On March 25, 2005, the Romney Administration filed a supplemental budget which includes several sections related to shelter and other programs for homeless and at-risk families that constitute a good news/bad news scenario.

With the decline in the number of families in state-funded emergency shelter over the past year, surplus monies have been accumulating in the Emergency Assistance Family Shelter Account. The good news is that the Romney Administration's supplemental budget redirects $11.3 million in surplus monies; providing an additional $3 million for FY'05 for DHCD's Residential Assistance to Families in Transition Program and transferring the remainder of the surplus into next year's (FY'06) Emergency Assistance Account. The bad news is that there is a surplus in the account to begin with, when families are being turned away from shelter, and that the Governor has amended his FY'06 budget request reducing the FY '06 appropriation by the same amount as the money which would be transferred.

The Mass. Coalition for the Homeless supports the use of $3 million of this surplus to allow the RAFT program to help additional families to save their housing or move into new housing in FY'05. This is a cost effective and humane way of helping families avoid homelessness and lengthy shelter stays. However, the Coalition urges the legislature to use the remaining surplus to help the desperate parents and children who are currently denied shelter by Department of Transitional Assistance (DTA) rules and regulations.

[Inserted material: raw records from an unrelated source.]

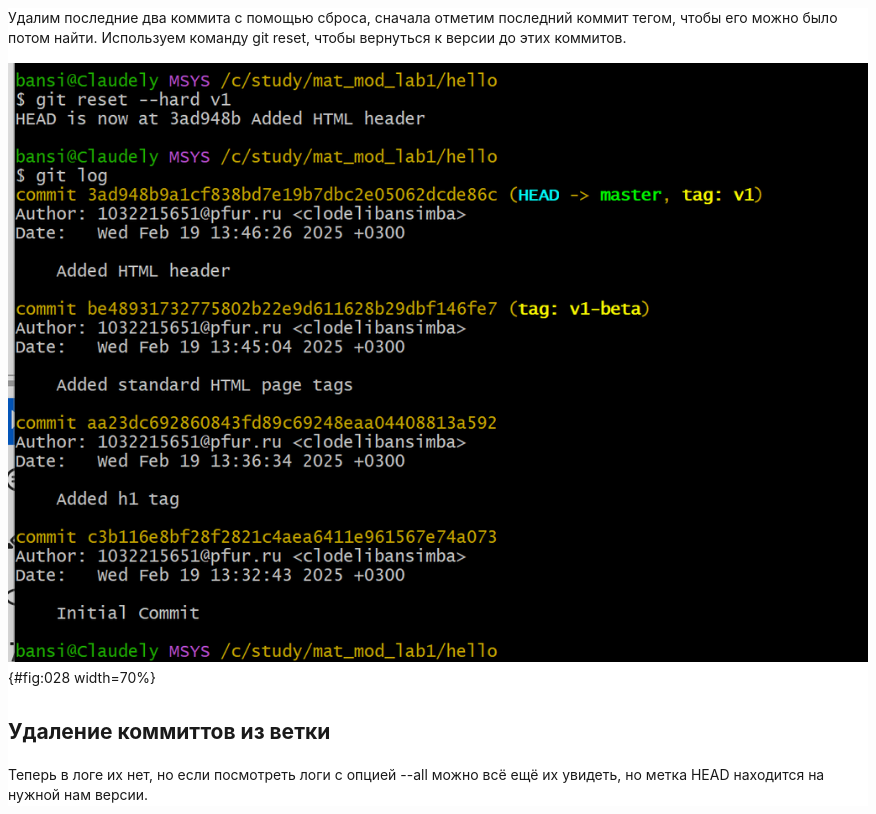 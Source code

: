 Удалим последние два коммита с помощью сброса, сначала отметим последний коммит тегом, чтобы его можно было потом найти. Используем команду git reset, чтобы вернуться к версии до этих коммитов.

![Удаление коммиттов из ветки](image/1.8.4.png){#fig:028 width=70%}

## Удаление коммиттов из ветки

Теперь в логе их нет, но если посмотреть логи с опцией  --all можно всё ещё их увидеть, но метка HEAD находится на нужной нам версии.
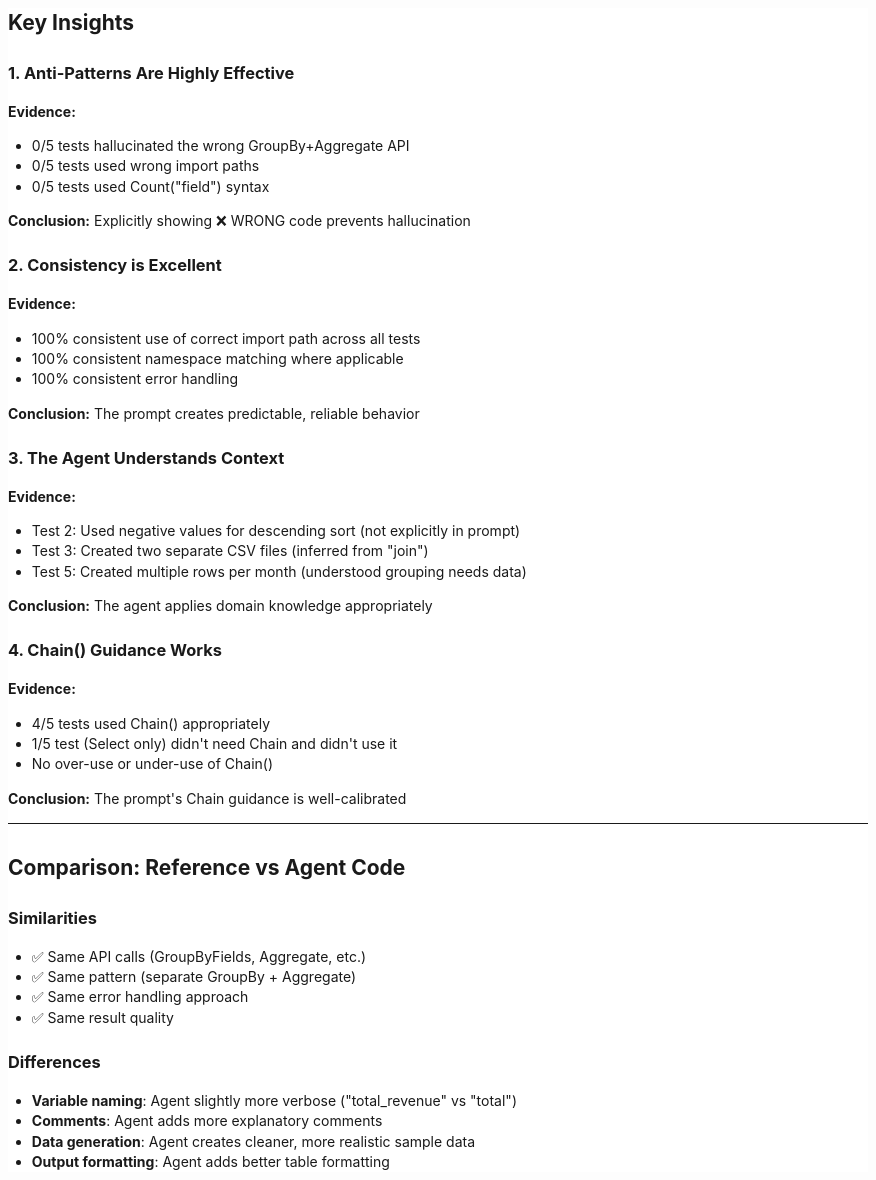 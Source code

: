 
## Key Insights

### 1. Anti-Patterns Are Highly Effective

**Evidence:**
- 0/5 tests hallucinated the wrong GroupBy+Aggregate API
- 0/5 tests used wrong import paths
- 0/5 tests used Count("field") syntax

**Conclusion:** Explicitly showing ❌ WRONG code prevents hallucination

### 2. Consistency is Excellent

**Evidence:**
- 100% consistent use of correct import path across all tests
- 100% consistent namespace matching where applicable
- 100% consistent error handling

**Conclusion:** The prompt creates predictable, reliable behavior

### 3. The Agent Understands Context

**Evidence:**
- Test 2: Used negative values for descending sort (not explicitly in prompt)
- Test 3: Created two separate CSV files (inferred from "join")
- Test 5: Created multiple rows per month (understood grouping needs data)

**Conclusion:** The agent applies domain knowledge appropriately

### 4. Chain() Guidance Works

**Evidence:**
- 4/5 tests used Chain() appropriately
- 1/5 test (Select only) didn't need Chain and didn't use it
- No over-use or under-use of Chain()

**Conclusion:** The prompt's Chain guidance is well-calibrated

---

## Comparison: Reference vs Agent Code

### Similarities
- ✅ Same API calls (GroupByFields, Aggregate, etc.)
- ✅ Same pattern (separate GroupBy + Aggregate)
- ✅ Same error handling approach
- ✅ Same result quality

### Differences
- **Variable naming**: Agent slightly more verbose ("total_revenue" vs "total")
- **Comments**: Agent adds more explanatory comments
- **Data generation**: Agent creates cleaner, more realistic sample data
- **Output formatting**: Agent adds better table formatting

While the Romney Administration has proposed language to allow DTA the discretion to place higher income families in shelter, the proposal does NOT restore the income eligibility to 130% of the federal poverty line. The proposal also fails to address the myriad of other rules which deny families basic shelter – rules which have been administratively (not legislatively) imposed. According to DTA's own statistics, over 59% of the families that apply for emergency shelter are turned away at the front door. During the last quarter of calendar year 2004, only 4% of the families denied assistance by the Department were denied help because they were over income.  A much larger proportion (33%) of these families were denied help because they had difficulty providing all the verifications DTA was requiring to prove eligibility. Since DTA controls access to 95% of the shelter spaces in the Commonwealth, many of these families were left in precarious situations while parents tried to collect all the pieces of paper required by the department.

Given the surpluses in family shelter account, the Coalition is urging the legislature to increase the income limit to 130% of the federal poverty line for the remainder of FY'05. They also are urging the legislature to include language requiring DTA to place otherwise eligible families in shelter for up to 30 days pending verifications, so parents and their children can be provided with a safe haven while the parents collect the needed documents. Making these changes for the remainder of FY '05 will allow the legislature to gain needed information about the true impact of these changes on the budget while there is clearly money in the account to pay for them. This will provide the needed information with which to make realistic budget decisions for FY'06.